The reason for our joy: “This child has been ‘born to us’; He was ‘given to us,’” Pope Francis explained, quoting the prophet Isaiah.

And now, 2,000 years later, “every man and woman” has been given the mission of making “the Prince of Peace” known and of “becoming His effective servant in the midst of the nations,” he said.

“We must not be laggards,” the pope cautioned, “we are not permitted to stand idle.”

And when we hear of the birth of the Prince of Peace, he said, “let us be silent and let the Child speak. Let us take His words to heart in rapt contemplation of His face. If we take Him in our arms and let ourselves be embraced by Him, He will bring us unending peace of heart,” he said.

“This Child teaches us what is truly essential in our lives,” Pope Francis said.

Twelve days later, on the feast of the Epiphany, Jan. 6, 2017, Pope Francis said that an inner restlessness guided the Magi on their way to meet Christ.

“They could see what the heavens were showing them,” he said, and “they were open to something new.”

The Magi personify all believers, the pope said, everyone who longs for God.

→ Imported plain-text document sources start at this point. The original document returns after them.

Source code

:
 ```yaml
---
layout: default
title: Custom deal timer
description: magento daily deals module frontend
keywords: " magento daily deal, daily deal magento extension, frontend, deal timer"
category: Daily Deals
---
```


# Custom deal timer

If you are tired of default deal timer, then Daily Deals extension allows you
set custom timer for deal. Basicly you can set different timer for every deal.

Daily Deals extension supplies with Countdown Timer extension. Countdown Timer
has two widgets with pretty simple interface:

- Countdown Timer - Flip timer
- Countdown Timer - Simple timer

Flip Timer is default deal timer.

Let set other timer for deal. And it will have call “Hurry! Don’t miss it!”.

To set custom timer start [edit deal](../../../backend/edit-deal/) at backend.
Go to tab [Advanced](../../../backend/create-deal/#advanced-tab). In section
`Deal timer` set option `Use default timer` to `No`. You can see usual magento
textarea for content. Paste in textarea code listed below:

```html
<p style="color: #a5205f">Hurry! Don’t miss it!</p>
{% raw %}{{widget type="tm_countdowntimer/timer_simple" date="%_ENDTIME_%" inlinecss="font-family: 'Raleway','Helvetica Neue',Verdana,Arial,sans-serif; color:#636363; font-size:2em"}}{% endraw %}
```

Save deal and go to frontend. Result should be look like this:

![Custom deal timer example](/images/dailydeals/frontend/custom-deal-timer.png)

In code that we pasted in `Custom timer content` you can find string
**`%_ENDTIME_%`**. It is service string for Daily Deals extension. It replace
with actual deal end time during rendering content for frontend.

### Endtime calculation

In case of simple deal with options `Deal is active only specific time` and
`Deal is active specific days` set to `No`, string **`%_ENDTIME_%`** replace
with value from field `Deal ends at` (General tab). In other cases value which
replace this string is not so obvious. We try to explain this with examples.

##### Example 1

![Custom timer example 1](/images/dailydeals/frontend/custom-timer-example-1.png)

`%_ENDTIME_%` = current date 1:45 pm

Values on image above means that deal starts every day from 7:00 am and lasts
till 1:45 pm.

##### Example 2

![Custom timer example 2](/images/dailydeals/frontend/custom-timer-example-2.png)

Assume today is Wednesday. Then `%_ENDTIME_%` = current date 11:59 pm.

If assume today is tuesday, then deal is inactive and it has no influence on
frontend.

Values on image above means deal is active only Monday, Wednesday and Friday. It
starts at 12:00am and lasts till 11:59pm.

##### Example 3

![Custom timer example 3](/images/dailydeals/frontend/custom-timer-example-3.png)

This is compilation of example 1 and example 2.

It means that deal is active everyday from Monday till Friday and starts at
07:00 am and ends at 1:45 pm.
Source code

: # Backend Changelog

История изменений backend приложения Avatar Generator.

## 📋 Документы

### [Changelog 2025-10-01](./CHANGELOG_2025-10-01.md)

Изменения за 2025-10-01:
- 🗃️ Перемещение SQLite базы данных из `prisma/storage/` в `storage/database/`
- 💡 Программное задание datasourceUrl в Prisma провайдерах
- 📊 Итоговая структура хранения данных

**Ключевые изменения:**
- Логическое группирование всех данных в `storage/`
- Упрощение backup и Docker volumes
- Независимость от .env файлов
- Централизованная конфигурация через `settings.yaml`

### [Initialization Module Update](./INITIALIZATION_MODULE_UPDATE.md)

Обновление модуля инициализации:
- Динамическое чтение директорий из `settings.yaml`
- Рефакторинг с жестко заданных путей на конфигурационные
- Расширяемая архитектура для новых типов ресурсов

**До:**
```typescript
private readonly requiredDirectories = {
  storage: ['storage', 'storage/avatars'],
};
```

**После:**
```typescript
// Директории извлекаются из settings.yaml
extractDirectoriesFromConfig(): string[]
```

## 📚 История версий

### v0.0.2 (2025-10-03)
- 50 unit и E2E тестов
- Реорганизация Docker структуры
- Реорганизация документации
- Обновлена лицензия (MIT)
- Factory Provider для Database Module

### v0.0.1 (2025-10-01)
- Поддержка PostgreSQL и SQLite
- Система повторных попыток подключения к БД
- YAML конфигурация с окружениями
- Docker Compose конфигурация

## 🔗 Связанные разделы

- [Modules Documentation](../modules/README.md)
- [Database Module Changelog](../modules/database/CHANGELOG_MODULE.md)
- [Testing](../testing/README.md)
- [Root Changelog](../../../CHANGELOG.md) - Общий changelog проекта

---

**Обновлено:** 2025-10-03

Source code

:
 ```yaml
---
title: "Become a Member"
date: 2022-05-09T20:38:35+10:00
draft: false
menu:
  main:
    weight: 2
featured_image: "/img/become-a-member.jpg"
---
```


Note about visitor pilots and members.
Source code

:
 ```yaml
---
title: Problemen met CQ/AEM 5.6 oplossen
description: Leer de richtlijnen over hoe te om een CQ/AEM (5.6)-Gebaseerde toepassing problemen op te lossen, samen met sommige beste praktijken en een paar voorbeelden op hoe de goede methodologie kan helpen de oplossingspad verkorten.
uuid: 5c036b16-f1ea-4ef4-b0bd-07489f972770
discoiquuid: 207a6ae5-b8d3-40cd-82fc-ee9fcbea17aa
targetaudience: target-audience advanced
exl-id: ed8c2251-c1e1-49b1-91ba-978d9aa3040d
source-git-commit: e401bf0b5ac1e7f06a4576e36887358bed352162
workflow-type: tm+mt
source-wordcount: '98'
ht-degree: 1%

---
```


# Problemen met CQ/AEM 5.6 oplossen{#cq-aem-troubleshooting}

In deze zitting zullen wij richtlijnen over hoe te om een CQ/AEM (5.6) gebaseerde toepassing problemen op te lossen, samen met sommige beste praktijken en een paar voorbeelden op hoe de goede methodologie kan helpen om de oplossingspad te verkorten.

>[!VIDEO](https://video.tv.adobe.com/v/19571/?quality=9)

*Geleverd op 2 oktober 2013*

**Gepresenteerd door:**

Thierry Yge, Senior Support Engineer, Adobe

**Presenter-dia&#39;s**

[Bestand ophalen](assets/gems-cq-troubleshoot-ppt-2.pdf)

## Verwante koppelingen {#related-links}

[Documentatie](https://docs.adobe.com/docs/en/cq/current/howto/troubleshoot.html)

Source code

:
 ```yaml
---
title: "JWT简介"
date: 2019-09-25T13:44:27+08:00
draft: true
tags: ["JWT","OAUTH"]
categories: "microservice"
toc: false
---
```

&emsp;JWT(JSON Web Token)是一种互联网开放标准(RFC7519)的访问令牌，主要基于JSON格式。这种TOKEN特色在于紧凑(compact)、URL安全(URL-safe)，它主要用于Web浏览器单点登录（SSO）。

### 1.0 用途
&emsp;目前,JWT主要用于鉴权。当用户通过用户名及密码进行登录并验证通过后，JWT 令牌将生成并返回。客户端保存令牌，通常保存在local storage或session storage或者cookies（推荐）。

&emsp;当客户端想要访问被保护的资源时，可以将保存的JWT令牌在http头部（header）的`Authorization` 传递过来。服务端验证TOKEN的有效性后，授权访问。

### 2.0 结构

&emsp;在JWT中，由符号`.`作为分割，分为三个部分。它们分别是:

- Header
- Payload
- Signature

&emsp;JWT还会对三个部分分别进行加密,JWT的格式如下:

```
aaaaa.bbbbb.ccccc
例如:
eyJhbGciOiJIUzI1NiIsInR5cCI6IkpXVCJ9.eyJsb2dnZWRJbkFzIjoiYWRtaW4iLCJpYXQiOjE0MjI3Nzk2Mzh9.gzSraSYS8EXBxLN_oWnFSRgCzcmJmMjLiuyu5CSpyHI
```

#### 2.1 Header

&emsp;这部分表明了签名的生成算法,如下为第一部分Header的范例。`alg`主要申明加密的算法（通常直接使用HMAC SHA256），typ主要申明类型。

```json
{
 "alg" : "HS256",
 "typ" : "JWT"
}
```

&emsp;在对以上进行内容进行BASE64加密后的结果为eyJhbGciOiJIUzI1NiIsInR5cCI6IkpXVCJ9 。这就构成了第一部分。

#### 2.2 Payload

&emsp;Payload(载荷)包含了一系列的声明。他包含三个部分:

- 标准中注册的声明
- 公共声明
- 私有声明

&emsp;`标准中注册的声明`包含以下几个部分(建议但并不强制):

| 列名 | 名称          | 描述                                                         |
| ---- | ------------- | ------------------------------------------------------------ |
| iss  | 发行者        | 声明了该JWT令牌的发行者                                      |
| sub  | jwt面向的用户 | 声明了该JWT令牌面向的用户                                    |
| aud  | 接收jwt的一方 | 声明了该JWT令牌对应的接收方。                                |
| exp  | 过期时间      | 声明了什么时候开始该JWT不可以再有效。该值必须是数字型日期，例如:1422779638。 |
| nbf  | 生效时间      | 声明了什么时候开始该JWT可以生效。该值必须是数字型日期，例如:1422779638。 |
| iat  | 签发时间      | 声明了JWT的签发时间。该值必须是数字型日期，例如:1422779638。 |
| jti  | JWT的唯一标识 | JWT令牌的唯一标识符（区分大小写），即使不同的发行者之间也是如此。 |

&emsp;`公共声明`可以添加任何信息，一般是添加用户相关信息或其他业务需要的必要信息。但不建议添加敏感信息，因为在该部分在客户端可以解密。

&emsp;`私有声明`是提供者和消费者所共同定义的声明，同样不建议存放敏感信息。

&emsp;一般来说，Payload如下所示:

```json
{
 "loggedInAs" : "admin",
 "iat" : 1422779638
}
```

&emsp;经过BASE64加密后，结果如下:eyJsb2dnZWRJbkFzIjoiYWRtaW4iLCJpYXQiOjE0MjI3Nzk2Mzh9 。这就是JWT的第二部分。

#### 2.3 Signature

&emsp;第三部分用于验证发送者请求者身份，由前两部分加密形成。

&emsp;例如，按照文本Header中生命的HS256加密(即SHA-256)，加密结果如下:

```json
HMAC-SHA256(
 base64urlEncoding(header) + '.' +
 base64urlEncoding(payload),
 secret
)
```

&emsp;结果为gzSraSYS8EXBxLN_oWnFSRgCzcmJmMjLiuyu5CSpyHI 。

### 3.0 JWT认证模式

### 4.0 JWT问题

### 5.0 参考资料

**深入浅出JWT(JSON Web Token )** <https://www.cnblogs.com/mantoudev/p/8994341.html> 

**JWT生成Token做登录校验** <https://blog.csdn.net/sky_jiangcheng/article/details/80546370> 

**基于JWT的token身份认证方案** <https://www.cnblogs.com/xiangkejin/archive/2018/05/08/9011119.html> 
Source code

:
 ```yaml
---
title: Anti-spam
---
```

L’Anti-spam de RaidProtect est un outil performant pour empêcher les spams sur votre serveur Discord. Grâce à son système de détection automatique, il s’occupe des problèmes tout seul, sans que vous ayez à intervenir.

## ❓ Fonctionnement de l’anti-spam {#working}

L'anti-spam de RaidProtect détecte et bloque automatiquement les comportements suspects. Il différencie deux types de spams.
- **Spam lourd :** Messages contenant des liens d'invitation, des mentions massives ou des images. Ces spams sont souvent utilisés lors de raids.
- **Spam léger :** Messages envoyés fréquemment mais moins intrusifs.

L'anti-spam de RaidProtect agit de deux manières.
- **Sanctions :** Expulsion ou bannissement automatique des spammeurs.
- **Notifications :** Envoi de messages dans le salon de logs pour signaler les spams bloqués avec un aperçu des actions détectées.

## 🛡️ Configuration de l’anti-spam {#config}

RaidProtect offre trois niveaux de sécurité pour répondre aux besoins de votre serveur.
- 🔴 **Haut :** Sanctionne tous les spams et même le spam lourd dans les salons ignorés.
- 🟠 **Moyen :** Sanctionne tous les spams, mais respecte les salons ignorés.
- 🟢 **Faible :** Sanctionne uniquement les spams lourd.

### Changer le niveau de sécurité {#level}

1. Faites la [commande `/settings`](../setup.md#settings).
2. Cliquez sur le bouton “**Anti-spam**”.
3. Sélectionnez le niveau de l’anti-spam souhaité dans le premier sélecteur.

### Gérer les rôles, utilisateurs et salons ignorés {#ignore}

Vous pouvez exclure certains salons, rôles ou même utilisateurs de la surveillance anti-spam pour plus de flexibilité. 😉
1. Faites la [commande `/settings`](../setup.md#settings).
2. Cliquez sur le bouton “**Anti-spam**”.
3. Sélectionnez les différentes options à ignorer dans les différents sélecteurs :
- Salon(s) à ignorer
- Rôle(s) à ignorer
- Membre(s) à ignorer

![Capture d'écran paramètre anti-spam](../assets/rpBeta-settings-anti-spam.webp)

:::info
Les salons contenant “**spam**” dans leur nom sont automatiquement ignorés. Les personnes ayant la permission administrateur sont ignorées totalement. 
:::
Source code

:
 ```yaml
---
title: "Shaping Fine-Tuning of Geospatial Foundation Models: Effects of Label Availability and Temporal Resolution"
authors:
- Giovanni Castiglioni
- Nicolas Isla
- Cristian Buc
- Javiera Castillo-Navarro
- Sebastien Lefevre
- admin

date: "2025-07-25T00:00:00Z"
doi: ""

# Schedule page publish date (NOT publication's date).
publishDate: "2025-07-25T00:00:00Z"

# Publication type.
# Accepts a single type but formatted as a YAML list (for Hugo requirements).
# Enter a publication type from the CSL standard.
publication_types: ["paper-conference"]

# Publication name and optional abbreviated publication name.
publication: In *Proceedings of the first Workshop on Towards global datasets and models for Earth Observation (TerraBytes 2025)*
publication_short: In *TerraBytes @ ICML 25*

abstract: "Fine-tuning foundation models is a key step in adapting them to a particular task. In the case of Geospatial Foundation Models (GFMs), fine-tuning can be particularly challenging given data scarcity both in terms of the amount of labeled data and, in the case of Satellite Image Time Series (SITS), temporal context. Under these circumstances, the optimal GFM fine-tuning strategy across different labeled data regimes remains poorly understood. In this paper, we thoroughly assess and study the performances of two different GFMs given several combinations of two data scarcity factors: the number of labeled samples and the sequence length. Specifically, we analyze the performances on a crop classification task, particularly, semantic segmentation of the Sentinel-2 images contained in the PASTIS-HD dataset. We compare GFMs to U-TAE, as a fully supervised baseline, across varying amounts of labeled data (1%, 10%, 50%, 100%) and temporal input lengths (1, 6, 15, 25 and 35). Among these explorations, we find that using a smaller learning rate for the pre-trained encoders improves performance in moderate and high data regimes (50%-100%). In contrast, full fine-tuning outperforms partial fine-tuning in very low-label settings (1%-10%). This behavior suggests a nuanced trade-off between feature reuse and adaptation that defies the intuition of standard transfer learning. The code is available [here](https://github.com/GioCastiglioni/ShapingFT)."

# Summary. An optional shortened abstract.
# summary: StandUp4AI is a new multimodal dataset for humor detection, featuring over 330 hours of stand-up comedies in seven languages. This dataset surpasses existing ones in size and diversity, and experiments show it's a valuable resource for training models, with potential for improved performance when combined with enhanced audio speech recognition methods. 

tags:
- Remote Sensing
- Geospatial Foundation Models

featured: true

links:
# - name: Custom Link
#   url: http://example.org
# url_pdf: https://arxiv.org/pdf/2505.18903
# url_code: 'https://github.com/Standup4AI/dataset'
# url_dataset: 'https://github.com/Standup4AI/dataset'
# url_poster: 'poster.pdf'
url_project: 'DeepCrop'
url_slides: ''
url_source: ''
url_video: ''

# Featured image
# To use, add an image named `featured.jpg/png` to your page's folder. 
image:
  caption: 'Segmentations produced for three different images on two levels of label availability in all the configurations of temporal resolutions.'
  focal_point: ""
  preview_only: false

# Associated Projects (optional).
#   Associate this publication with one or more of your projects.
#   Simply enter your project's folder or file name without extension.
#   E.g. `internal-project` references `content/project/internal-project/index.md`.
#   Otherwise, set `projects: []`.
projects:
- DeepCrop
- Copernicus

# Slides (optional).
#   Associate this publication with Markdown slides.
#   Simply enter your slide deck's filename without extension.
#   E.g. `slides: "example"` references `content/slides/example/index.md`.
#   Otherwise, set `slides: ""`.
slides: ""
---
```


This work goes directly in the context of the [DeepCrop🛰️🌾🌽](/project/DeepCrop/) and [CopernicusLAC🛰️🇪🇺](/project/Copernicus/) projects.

“Believers who feel this longing are led by faith to seek God, as the Magi did, in the most distant corners of history, for they know that there the Lord awaits them. They go to the peripheries, to the frontiers, to the places not yet evangelized, to encounter their Lord,” Pope Francis said.

Like the Magi, we, too, want to worship, the pope said. King Herod was incapable of worshiping the Christ Child because “he did not want to stop worshiping himself” and “would not change his own way of looking at things.”

The Magi followed their longing and had the courage to set out, and so were able to worship, the pope said.